■ Problem to work on
Going line by line through the records below, write out everything starting with the line containing "Google Maps API |" and going on through the line containing "date: 2020-11-04 00:00:00", exactly and inclusively. Pictures do not go in.
**** Recorded information
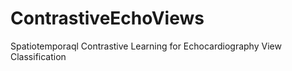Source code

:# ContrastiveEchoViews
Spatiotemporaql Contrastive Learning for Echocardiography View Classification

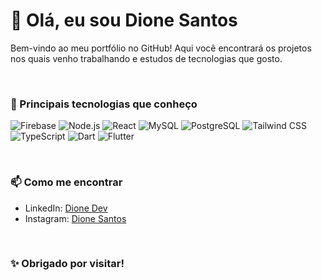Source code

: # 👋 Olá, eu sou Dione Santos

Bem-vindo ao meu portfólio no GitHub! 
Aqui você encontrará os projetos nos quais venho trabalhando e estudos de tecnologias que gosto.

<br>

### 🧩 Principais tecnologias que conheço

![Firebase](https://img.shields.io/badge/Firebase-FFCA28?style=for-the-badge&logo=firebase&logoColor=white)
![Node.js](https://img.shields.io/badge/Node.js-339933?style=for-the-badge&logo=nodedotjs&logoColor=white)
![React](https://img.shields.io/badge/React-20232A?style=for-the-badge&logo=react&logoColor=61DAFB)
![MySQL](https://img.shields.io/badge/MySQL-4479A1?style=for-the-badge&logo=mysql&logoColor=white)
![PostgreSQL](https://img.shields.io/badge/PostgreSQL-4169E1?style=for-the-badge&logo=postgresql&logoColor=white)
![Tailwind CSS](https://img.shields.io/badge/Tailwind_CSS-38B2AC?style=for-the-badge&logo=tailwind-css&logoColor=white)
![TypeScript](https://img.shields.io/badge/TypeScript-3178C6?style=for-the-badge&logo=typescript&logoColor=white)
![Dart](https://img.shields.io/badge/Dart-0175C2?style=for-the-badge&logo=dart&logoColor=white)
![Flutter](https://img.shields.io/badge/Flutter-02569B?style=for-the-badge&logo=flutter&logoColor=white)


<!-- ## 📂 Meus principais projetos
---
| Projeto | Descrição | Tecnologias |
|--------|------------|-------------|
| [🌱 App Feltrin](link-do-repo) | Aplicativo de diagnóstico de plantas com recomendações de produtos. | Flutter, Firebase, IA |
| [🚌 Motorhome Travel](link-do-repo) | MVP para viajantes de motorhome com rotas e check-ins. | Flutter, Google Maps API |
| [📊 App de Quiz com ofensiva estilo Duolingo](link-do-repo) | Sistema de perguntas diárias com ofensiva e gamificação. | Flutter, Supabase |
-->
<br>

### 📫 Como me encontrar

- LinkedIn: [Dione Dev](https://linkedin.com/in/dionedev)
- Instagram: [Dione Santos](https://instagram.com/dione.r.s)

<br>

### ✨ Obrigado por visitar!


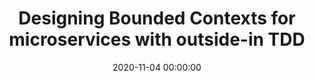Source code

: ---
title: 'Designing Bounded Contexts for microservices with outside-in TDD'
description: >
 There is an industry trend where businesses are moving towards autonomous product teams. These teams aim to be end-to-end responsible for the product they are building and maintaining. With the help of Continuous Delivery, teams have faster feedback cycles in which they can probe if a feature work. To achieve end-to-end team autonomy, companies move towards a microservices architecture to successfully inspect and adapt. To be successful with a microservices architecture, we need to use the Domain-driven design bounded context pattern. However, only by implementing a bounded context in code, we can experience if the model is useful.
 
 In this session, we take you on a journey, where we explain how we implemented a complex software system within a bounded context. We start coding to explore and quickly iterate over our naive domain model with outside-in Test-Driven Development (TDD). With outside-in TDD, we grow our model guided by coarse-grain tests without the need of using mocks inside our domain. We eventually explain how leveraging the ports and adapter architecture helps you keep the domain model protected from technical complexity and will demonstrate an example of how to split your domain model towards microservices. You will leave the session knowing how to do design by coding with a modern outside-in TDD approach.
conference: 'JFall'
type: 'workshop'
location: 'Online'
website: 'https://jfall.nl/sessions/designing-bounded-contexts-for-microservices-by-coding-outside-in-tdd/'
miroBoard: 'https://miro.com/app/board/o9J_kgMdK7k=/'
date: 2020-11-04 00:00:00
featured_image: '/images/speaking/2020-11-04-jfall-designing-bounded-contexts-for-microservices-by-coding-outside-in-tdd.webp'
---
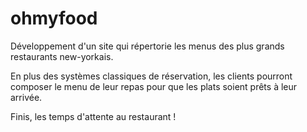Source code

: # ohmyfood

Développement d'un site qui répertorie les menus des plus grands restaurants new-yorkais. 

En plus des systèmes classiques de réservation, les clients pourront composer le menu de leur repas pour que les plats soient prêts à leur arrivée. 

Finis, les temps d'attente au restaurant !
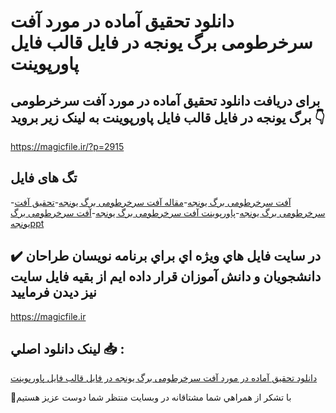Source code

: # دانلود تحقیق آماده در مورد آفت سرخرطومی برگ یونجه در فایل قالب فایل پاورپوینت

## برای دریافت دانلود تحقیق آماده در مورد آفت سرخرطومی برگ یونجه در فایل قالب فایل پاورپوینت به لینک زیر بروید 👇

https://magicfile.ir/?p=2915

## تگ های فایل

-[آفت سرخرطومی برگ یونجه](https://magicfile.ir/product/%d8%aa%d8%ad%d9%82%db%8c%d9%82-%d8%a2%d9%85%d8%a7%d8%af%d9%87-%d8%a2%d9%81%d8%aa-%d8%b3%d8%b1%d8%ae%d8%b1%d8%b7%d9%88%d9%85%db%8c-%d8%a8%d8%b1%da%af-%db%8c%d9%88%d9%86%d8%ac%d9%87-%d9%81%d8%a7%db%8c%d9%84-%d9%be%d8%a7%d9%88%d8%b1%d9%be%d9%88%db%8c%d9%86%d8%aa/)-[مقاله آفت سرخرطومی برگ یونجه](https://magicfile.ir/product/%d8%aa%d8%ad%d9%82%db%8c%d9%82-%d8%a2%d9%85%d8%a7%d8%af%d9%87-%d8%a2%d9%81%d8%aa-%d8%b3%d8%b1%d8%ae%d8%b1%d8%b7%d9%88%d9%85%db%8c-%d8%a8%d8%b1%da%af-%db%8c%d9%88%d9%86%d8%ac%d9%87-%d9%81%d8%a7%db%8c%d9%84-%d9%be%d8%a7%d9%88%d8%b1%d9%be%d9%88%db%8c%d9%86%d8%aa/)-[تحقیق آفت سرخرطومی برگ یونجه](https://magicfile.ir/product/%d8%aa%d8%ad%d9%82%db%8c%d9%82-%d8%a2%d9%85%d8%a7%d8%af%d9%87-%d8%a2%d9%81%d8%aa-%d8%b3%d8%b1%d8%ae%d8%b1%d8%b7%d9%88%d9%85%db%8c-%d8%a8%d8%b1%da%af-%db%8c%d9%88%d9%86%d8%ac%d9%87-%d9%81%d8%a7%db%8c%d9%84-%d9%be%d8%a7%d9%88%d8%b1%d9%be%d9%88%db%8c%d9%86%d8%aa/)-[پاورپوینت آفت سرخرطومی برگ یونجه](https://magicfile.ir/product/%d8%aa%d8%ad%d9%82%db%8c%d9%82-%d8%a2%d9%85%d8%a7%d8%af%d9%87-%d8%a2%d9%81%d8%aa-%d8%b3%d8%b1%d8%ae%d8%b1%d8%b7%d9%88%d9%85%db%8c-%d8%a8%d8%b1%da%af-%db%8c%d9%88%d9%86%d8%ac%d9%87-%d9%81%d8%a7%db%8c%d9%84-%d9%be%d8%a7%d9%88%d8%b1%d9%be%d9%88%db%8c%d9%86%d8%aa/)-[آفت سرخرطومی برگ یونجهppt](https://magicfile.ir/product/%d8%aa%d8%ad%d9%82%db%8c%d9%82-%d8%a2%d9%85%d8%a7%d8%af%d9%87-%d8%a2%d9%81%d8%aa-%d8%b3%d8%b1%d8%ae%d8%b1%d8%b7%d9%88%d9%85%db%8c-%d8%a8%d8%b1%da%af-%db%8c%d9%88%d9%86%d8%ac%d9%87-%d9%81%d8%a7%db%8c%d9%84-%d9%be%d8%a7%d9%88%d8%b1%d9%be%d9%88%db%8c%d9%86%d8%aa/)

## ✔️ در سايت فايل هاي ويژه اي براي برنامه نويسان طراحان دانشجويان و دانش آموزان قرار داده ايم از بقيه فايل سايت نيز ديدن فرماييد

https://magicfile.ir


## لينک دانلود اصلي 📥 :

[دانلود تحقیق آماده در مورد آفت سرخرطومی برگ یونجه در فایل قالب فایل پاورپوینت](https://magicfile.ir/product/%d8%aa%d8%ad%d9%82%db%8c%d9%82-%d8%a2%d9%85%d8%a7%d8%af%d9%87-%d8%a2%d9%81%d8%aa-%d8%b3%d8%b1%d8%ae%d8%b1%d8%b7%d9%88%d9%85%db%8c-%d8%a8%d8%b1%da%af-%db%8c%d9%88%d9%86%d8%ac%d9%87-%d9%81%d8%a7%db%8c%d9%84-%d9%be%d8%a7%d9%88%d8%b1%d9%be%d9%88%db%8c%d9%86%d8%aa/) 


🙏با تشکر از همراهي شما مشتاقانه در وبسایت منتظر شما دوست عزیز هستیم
********
■ Exercise result
| [🚌 Motorhome Travel](link-do-repo) | MVP para viajantes de motorhome com rotas e check-ins. | Flutter, Google Maps API |
| [📊 App de Quiz com ofensiva estilo Duolingo](link-do-repo) | Sistema de perguntas diárias com ofensiva e gamificação. | Flutter, Supabase |
-->
<br>

### 📫 Como me encontrar

- LinkedIn: [Dione Dev](https://linkedin.com/in/dionedev)
- Instagram: [Dione Santos](https://instagram.com/dione.r.s)

<br>

### ✨ Obrigado por visitar!


Source code

: ---
title: 'Designing Bounded Contexts for microservices with outside-in TDD'
description: >
 There is an industry trend where businesses are moving towards autonomous product teams. These teams aim to be end-to-end responsible for the product they are building and maintaining. With the help of Continuous Delivery, teams have faster feedback cycles in which they can probe if a feature work. To achieve end-to-end team autonomy, companies move towards a microservices architecture to successfully inspect and adapt. To be successful with a microservices architecture, we need to use the Domain-driven design bounded context pattern. However, only by implementing a bounded context in code, we can experience if the model is useful.
 
 In this session, we take you on a journey, where we explain how we implemented a complex software system within a bounded context. We start coding to explore and quickly iterate over our naive domain model with outside-in Test-Driven Development (TDD). With outside-in TDD, we grow our model guided by coarse-grain tests without the need of using mocks inside our domain. We eventually explain how leveraging the ports and adapter architecture helps you keep the domain model protected from technical complexity and will demonstrate an example of how to split your domain model towards microservices. You will leave the session knowing how to do design by coding with a modern outside-in TDD approach.
conference: 'JFall'
type: 'workshop'
location: 'Online'
website: 'https://jfall.nl/sessions/designing-bounded-contexts-for-microservices-by-coding-outside-in-tdd/'
miroBoard: 'https://miro.com/app/board/o9J_kgMdK7k=/'
date: 2020-11-04 00:00:00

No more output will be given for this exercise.